Viva o contato, viva a vaia
Por Ricardo Basbaum
A forte reação negativa à 28ª Bienal indica a vitalidade da mostra para provocar mudanças
Certamente que as duas últimas Bienais (esta e a anterior) iniciam uma curva ascendente para o evento –e temos que colaborar para que continue assim: em 2002 (um pouco menos) e 2004 (um pouco mais) houve um viés burocrático-autoritário que não deixará saudades –eventos marcados por uma publicidade maciça e inadequada, querendo quebrar recordes de visitantes e serviços, mas construindo um espaço repetitivo e anódino.
Sim, claro, em 2002 eu estava lá, como artista, no terceiro andar do Pavilhão, e fiquei grato em participar1 e experimentar as estruturas e limites do evento2. Do mesmo modo, é preciso reconhecer a presença, em ambas as edições, de artistas brilhantes, interessantes, provocadores, memoráveis (Artur Barrio, Milton Marques, Jorge Pardo, Líva Flores, Paulo Bruscky, Carlos Fajardo etc.).
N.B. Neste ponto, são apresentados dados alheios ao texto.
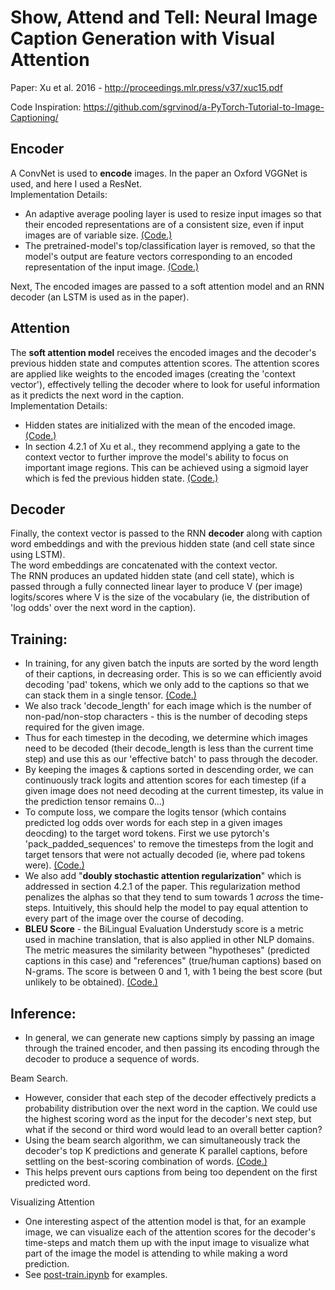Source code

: # Show, Attend and Tell: Neural Image Caption Generation with Visual Attention
Paper: Xu et al. 2016 - http://proceedings.mlr.press/v37/xuc15.pdf  

Code Inspiration: https://github.com/sgrvinod/a-PyTorch-Tutorial-to-Image-Captioning/  

## Encoder
A ConvNet is used to **encode** images. In the paper an Oxford VGGNet is used, and here I used a ResNet.  
Implementation Details:  
- An adaptive average pooling layer is used to resize input images so that their encoded representations are of a consistent size, even if input images are of variable size. [(Code.)](https://github.com/hans-elliott99/DLReplications/blob/main/dlrep/ImageCaptioning/models/ShowAttendTell.py#L139)   
- The pretrained-model's top/classification layer is removed, so that the model's output are feature vectors corresponding to an encoded representation of the input image. [(Code.)](https://github.com/hans-elliott99/DLReplications/blob/main/dlrep/ImageCaptioning/models/ShowAttendTell.py#L30)  

Next, The encoded images are passed to a soft attention model and an RNN decoder (an LSTM is used as in the paper).  

## Attention
The **soft attention model** receives the encoded images and the decoder's previous hidden state and computes attention scores. The attention scores are applied like weights to the encoded images (creating the 'context vector'), effectively telling the decoder where to look for useful information as it predicts the next word in the caption.    
Implementation Details:  
- Hidden states are initialized with the mean of the encoded image. [(Code.)](https://github.com/hans-elliott99/DLReplications/blob/main/dlrep/ImageCaptioning/models/ShowAttendTell.py#L139)    
- In section 4.2.1 of Xu et al., they recommend applying a gate to the context vector to further improve the model's ability to focus on important image regions. This can be achieved using a sigmoid layer which is fed the previous hidden state. [(Code.)](https://github.com/hans-elliott99/DLReplications/blob/main/dlrep/ImageCaptioning/models/ShowAttendTell.py#L189)

## Decoder
Finally, the context vector is passed to the RNN **decoder** along with caption word embeddings and with the previous hidden state (and cell state since using LSTM).  
The word embeddings are concatenated with the context vector.  
The RNN produces an updated hidden state (and cell state), which is passed through a fully connected linear layer to produce V (per image) logits/scores where V is the size of the vocabulary (ie, the distribution of 'log odds' over the next word in the caption).  

## Training:    
- In training, for any given batch the inputs are sorted by the word length of their captions, in decreasing order. This is so we can efficiently avoid decoding 'pad' tokens, which we only add to the captions so that we can stack them in a single tensor. [(Code.)](https://github.com/hans-elliott99/DLReplications/blob/main/dlrep/ImageCaptioning/models/ShowAttendTell.py#L159)  
- We also track 'decode_length' for each image which is the number of non-pad/non-stop characters - this is the number of decoding steps required for the given image.
- Thus for each timestep in the decoding, we determine which images need to be decoded (their decode_length is less than the current time step) and use this as our 'effective batch' to pass through the decoder.  
- By keeping the images & captions sorted in descending order, we can continuously track logits and attention scores for each timestep (if a given image does not need decoding at the current timestep, its value in the prediction tensor remains 0...)  
- To compute loss, we compare the logits tensor (which contains predicted log odds over words for each step in a given images deocding) to the target word tokens. First we use pytorch's 'pack_padded_sequences' to remove the timesteps from the logit and target tensors that were not actually decoded (ie, where pad tokens were). [(Code.)](https://github.com/hans-elliott99/DLReplications/blob/main/dlrep/ImageCaptioning/train.py#L277)  
- We also add "**doubly stochastic attention regularization**" which is addressed in section 4.2.1 of the paper. This regularization method penalizes the alphas so that they tend to sum towards 1 *across* the time-steps. Intuitively, this should help the model to pay equal attention to every part of the image over the course of decoding.  
- **BLEU Score** - the BiLingual Evaluation Understudy score is a metric used in machine translation, that is also applied in other NLP domains. The metric measures the similarity between "hypotheses" (predicted captions in this case) and "references" (true/human captions) based on N-grams. The score is between 0 and 1, with 1 being the best score (but unlikely to be obtained). [(Code.)](https://github.com/hans-elliott99/DLReplications/blob/main/dlrep/ImageCaptioning/train.py#L377)  

## Inference:
- In general, we can generate new captions simply by passing an image through the trained encoder, and then passing its encoding through the decoder to produce a sequence of words.  

Beam Search.
- However, consider that each step of the decoder effectively predicts a probability distribution over the next word in the caption. We could use the highest scoring word as the input for the decoder's next step, but what if the second or third word would lead to an overall better caption?
- Using the beam search algorithm, we can simultaneously track the decoder's top K predictions and generate K parallel captions, before settling on the best-scoring combination of words. [(Code.)](https://github.com/hans-elliott99/DLReplications/blob/main/dlrep/ImageCaptioning/utils/inference.py#L9)   
- This helps prevent ours captions from being too dependent on the first predicted word.  

Visualizing Attention
- One interesting aspect of the attention model is that, for an example image, we can visualize each of the attention scores for the decoder's time-steps and match them up with the input image to visualize what part of the image the model is attending to while making a word prediction.  
- See [post-train.ipynb](https://github.com/hans-elliott99/DLReplications/blob/main/dlrep/ImageCaptioning/post-train.ipynb) for examples.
Ou seja, em um evento deste porte (uma bienal internacional), para onde convergem forças provenientes de matrizes tão diversas e interesses de grande e médio porte, é preciso reconhecer que se torna mais extremo o conflito entre duas dinâmicas que possuem independência e autonomia (ou seja, procedimentos e métodos próprios): a presença, impacto e inteligência das obras propostas pelos artistas convidados; a dinâmica dos projetos e gestos curatoriais, que pensam o evento como um todo e lidam diretamente com os trâmites institucionais.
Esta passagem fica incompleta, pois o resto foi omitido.